HCRide: Harmonizing Passenger Fairness and Driver Preference for Human-Centered Ride-Hailing
This addresses a human-centered optimization problem for ride-hailing services, focusing on improving experience for both passengers and drivers, though it appears incremental as it builds on existing multi-agent reinforcement learning approaches.
The paper tackles the problem of balancing passenger fairness and driver preference in ride-hailing dispatch systems without compromising efficiency, achieving improvements of 2.02% in efficiency, 5.39% in fairness, and 10.21% in driver preference over state-of-the-art baselines.

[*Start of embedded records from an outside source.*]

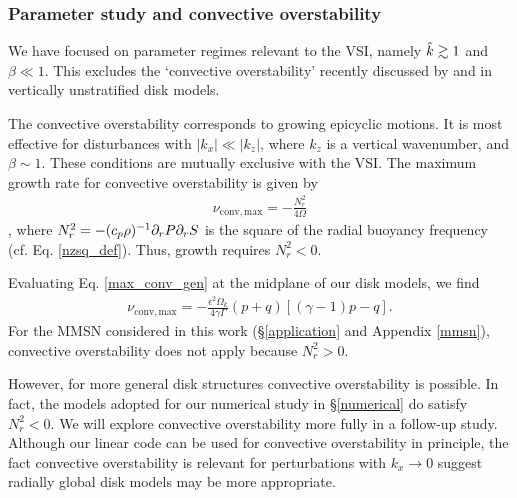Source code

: \subsubsection{Parameter study and convective overstability}
We have focused on parameter regimes relevant to the VSI,
namely $\hat{k}\gtrsim 1$ and $\beta\ll 1$. This excludes the
`convective overstability' recently discussed by \cite{klahr14} and
\cite{lyra14} in vertically unstratified disk models. 

The convective overstability corresponds to growing epicyclic motions.
It is most effective for disturbances with $|k_x|\ll |k_z|$, where
$k_z$ is a vertical wavenumber, and $\beta\sim 1$. These conditions
are mutually exclusive with the VSI. 
The maximum growth 
rate for convective overstability is given by 
\begin{align}
  \nu_\mathrm{conv,max} = -\frac{N^2_r}{4\Omega}\label{max_conv_gen}
\end{align}
\citep{lyra14}, where $N_r^2 = -(c_p\rho)^{-1}\partial_rP\partial_rS$ is the
square of the radial buoyancy frequency
(cf. Eq. \ref{nzsq_def}). Thus, growth requires $N_r^2<0$.  

Evaluating Eq. \ref{max_conv_gen} at the midplane of our disk models,
we find  
\begin{align}
  \nu_\mathrm{conv,max} =
  -\frac{\epsilon^2\Omega_k}{4\gamma\Gamma}\left(p+q\right)
  \left[\left(\gamma-1\right)p-q\right]. \label{max_conv}
\end{align}
For the MMSN considered in this work (\S\ref{application} and Appendix
\ref{mmsn}), convective overstability does not apply because
$N_r^2>0$.   

However, for more general disk structures convective overstability is
possible. In fact, the models adopted for our numerical study in
\S\ref{numerical} do satisfy $N_r^2<0$. %
We will explore convective overstability more fully in a follow-up
study.  Although our linear code can be used for convective
overstability in principle, the fact convective overstability is
relevant for perturbations with $k_x\to0$ suggest radially global disk
models may be more appropriate.  


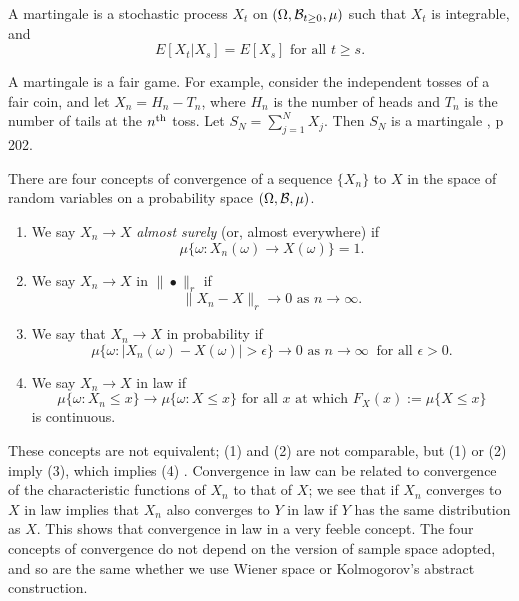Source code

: A martingale is a stochastic process $X_t$ on $(\Omega,{\cal B}_{t\geq 0}
,\mu)$ such that $X_t$ is integrable, and
\begin{equation}
E[X_t|X_s]=E[X_s]\mbox{ for all }t\geq s.
\label{martingale}
\end{equation}

A martingale is a fair game.
For example, consider the independent tosses of a fair coin,
and let $X_n=H_n-T_n$, where $H_n$ is the number of heads and $T_n$ is
the number of tails at the $n^{\rm th}$ toss. Let $S_N=\sum_{j=1}^NX_j$.
Then $S_N$ is a martingale \cite{Grimmett}, p 202.

There are four concepts of convergence of a sequence $\{X_n\}$
to $X$ in the space of random variables on a probability space $(\Omega,
{\cal B},\mu)$.
\begin{enumerate}
\item We say $X_n\rightarrow X$ {\em almost surely} (or, almost
everywhere) if
\[\mu\{\omega:X_n(\omega)\rightarrow X(\omega)\}=1.\]
\item We say $X_n\rightarrow X\mbox{ in }\|\bullet\|_r$ if
\[\|X_n-X\|_r\rightarrow0\mbox{ as }n\rightarrow\infty.\]
\item We say that $X_n\rightarrow X$ in probability if
\[\mu\{\omega:|X_n(\omega)-X(\omega)|>\epsilon\}\rightarrow0 \mbox{ as }
n\rightarrow\infty\;\;\mbox{for all }\epsilon>0.\]
\item We say $X_n\rightarrow X$ in law if
\[\mu\{\omega:X_n\leq x\}\rightarrow\mu\{\omega:X\leq x\}\mbox{ for all }
x\mbox{ at which }F_X(x):=\mu\{X\leq x\}\]
is continuous.
\end{enumerate}
These concepts are not equivalent; (1) and (2) are not comparable, but
(1) or (2) imply (3), which
implies (4) \cite{Grimmett}. Convergence in law can be
related to convergence of the characteristic functions of $X_n$ to that of
$X$; we see that if $X_n$ converges to $X$ in law implies that $X_n$
also converges to $Y$ in law if $Y$ has the same distribution as $X$.
This shows that convergence in law in a very feeble concept.
The four concepts of convergence do not depend
on the version of sample space adopted, and so are the same whether we use
Wiener space or Kolmogorov's abstract construction. 

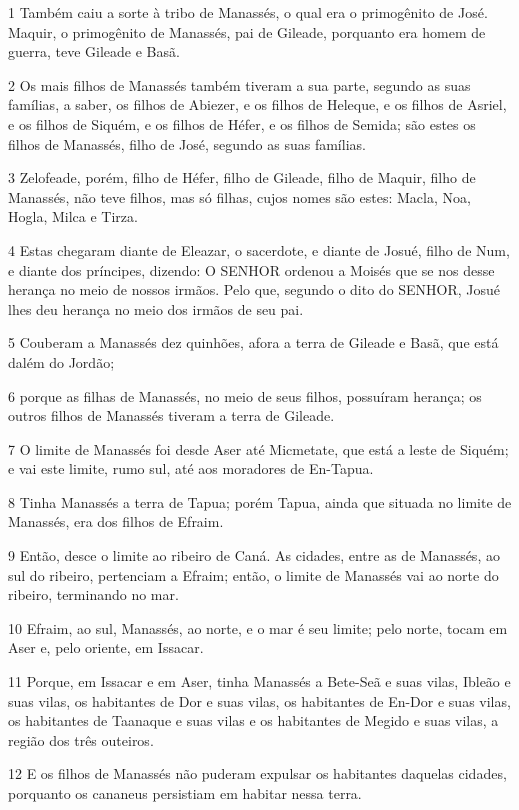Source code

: \par 1 Também caiu a sorte à tribo de Manassés, o qual era o primogênito de José. Maquir, o primogênito de Manassés, pai de Gileade, porquanto era homem de guerra, teve Gileade e Basã.
\par 2 Os mais filhos de Manassés também tiveram a sua parte, segundo as suas famílias, a saber, os filhos de Abiezer, e os filhos de Heleque, e os filhos de Asriel, e os filhos de Siquém, e os filhos de Héfer, e os filhos de Semida; são estes os filhos de Manassés, filho de José, segundo as suas famílias.
\par 3 Zelofeade, porém, filho de Héfer, filho de Gileade, filho de Maquir, filho de Manassés, não teve filhos, mas só filhas, cujos nomes são estes: Macla, Noa, Hogla, Milca e Tirza.
\par 4 Estas chegaram diante de Eleazar, o sacerdote, e diante de Josué, filho de Num, e diante dos príncipes, dizendo: O SENHOR ordenou a Moisés que se nos desse herança no meio de nossos irmãos. Pelo que, segundo o dito do SENHOR, Josué lhes deu herança no meio dos irmãos de seu pai.
\par 5 Couberam a Manassés dez quinhões, afora a terra de Gileade e Basã, que está dalém do Jordão;
\par 6 porque as filhas de Manassés, no meio de seus filhos, possuíram herança; os outros filhos de Manassés tiveram a terra de Gileade.
\par 7 O limite de Manassés foi desde Aser até Micmetate, que está a leste de Siquém; e vai este limite, rumo sul, até aos moradores de En-Tapua.
\par 8 Tinha Manassés a terra de Tapua; porém Tapua, ainda que situada no limite de Manassés, era dos filhos de Efraim.
\par 9 Então, desce o limite ao ribeiro de Caná. As cidades, entre as de Manassés, ao sul do ribeiro, pertenciam a Efraim; então, o limite de Manassés vai ao norte do ribeiro, terminando no mar.
\par 10 Efraim, ao sul, Manassés, ao norte, e o mar é seu limite; pelo norte, tocam em Aser e, pelo oriente, em Issacar.
\par 11 Porque, em Issacar e em Aser, tinha Manassés a Bete-Seã e suas vilas, Ibleão e suas vilas, os habitantes de Dor e suas vilas, os habitantes de En-Dor e suas vilas, os habitantes de Taanaque e suas vilas e os habitantes de Megido e suas vilas, a região dos três outeiros.
\par 12 E os filhos de Manassés não puderam expulsar os habitantes daquelas cidades, porquanto os cananeus persistiam em habitar nessa terra.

Order dispatch systems play a vital role in ride-hailing services, which directly influence operator revenue, driver profit, and passenger experience. Most existing work focuses on improving system efficiency in terms of operator revenue, which may cause a bad experience for both passengers and drivers. Hence, in this work, we aim to design a human-centered ride-hailing system by considering both passenger fairness and driver preference without compromising the overall system efficiency. However, it is nontrivial to achieve this target due to the potential conflicts between passenger fairness and driver preference since optimizing one may sacrifice the other. To address this challenge, we design HCRide, a Human-Centered Ride-hailing system based on a novel multi-agent reinforcement learning algorithm called Harmonization-oriented Actor-Bi-Critic (Habic), which includes three major components (i.e., a multi-agent competition mechanism, a dynamic Actor network, and a Bi-Critic network) to optimize system efficiency and passenger fairness with driver preference consideration. We extensively evaluate our HCRide using two real-world ride-hailing datasets from Shenzhen and New York City. Experimental results show our HCRide effectively improves system efficiency by 2.02%, fairness by 5.39%, and driver preference by 10.21% compared to state-of-the-art baselines.